*** Opening Extracted information ***
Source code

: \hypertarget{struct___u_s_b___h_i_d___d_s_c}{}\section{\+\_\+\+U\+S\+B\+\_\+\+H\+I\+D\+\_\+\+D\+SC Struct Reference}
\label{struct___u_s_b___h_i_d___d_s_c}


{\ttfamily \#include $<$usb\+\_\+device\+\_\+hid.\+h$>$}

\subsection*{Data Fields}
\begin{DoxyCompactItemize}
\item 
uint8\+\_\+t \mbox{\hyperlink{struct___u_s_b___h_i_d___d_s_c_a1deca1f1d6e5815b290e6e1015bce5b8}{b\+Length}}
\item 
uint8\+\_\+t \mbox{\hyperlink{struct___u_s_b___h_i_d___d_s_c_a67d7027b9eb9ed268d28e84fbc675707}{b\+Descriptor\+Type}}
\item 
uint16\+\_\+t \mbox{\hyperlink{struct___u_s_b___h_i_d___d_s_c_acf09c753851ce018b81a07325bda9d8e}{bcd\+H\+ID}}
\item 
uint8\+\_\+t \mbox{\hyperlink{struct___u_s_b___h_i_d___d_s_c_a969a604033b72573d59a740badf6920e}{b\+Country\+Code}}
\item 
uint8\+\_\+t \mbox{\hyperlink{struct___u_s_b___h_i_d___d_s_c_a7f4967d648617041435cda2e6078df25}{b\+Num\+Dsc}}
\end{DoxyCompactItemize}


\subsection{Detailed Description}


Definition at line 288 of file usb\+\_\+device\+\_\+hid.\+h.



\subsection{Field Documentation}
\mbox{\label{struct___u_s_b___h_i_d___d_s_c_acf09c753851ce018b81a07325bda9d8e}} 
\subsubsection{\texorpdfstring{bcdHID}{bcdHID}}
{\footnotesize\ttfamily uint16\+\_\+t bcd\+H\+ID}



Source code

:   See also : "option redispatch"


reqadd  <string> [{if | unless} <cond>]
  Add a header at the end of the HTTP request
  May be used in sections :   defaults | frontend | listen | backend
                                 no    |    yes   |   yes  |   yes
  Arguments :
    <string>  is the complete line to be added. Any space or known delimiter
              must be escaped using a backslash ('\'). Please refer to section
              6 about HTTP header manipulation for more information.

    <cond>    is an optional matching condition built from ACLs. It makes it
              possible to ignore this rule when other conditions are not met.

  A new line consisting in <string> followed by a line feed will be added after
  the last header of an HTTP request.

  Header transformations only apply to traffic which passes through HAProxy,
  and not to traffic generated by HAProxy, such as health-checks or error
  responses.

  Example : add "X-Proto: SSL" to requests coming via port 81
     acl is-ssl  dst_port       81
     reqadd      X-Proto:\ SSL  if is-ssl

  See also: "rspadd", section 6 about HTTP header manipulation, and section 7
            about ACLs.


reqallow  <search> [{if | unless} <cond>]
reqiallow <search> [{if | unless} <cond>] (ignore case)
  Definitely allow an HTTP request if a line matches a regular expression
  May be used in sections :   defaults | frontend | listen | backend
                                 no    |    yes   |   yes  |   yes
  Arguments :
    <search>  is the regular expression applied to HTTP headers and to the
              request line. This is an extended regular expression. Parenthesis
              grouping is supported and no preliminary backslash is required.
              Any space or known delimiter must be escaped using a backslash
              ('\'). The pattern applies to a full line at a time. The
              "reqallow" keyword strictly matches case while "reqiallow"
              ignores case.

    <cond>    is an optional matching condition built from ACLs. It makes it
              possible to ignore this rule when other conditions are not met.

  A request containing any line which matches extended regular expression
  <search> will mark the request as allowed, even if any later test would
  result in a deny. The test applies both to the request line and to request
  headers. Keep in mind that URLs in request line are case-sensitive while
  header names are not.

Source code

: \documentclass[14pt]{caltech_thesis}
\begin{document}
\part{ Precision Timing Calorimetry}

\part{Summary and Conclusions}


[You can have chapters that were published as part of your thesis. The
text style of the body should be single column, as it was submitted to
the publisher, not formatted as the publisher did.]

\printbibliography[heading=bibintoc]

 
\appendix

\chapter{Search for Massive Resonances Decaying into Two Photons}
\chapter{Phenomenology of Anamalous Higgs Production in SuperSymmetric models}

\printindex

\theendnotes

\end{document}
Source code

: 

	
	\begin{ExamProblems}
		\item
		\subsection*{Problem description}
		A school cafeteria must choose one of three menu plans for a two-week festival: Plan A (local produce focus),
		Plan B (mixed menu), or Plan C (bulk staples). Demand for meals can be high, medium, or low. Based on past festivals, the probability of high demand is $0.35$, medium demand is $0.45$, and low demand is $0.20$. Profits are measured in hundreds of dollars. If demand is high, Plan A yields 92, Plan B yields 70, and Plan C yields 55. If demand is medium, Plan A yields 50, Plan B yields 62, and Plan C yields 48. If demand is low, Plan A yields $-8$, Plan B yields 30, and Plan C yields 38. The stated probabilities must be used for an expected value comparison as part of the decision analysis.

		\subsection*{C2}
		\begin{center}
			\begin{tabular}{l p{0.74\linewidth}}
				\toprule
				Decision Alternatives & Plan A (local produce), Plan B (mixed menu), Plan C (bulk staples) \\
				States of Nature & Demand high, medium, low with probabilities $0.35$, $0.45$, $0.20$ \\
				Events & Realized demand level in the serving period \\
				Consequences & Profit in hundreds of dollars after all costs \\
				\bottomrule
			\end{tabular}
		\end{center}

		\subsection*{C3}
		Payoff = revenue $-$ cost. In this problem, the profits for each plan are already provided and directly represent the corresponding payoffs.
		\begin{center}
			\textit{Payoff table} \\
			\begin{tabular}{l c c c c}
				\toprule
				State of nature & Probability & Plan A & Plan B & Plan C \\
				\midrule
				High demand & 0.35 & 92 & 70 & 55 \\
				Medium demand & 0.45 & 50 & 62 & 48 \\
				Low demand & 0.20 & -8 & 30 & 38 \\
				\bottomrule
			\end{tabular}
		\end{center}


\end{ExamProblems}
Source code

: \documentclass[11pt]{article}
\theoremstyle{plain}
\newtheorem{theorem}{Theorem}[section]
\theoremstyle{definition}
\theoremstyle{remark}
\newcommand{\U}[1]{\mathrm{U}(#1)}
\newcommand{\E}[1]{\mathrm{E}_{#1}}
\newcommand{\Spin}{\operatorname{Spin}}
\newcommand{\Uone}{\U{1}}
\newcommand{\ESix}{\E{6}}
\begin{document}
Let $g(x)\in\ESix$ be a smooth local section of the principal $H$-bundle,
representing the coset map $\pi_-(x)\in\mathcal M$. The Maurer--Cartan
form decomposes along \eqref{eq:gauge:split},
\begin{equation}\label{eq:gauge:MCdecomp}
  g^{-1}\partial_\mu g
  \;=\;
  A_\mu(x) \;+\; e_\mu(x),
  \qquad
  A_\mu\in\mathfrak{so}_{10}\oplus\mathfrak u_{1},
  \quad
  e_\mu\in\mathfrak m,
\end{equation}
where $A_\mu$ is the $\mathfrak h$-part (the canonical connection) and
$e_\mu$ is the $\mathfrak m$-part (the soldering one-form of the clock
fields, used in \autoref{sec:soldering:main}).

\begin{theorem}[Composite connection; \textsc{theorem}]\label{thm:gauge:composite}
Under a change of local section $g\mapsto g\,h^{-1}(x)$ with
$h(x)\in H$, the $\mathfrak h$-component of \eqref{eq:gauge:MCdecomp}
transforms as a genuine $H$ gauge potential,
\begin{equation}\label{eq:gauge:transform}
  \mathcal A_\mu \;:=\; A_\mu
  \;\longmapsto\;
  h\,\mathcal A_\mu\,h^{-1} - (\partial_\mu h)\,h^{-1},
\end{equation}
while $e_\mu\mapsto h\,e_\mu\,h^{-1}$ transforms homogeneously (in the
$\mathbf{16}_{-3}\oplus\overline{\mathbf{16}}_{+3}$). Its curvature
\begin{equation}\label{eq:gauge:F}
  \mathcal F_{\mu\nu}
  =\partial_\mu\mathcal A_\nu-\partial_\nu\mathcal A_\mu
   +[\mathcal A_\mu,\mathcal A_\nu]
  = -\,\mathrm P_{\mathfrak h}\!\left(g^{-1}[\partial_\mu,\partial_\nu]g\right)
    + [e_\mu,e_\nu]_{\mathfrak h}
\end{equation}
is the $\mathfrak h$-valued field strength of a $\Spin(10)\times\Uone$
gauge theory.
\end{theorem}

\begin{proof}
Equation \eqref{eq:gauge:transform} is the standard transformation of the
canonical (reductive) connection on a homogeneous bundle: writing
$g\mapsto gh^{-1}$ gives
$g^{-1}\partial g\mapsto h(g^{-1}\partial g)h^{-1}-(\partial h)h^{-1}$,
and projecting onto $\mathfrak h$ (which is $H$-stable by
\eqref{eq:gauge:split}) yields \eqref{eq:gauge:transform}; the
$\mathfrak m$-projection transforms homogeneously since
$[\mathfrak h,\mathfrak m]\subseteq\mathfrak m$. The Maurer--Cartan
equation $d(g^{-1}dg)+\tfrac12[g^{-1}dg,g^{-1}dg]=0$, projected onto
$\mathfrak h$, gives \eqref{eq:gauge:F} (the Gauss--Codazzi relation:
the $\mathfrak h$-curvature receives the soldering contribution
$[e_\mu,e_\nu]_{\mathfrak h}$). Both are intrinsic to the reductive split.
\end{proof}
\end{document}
*** Closing Extracted information ***
## Task details
Count, in the listing, each line that holds the string "after", then give the count and nothing else.

## Reply to the task
2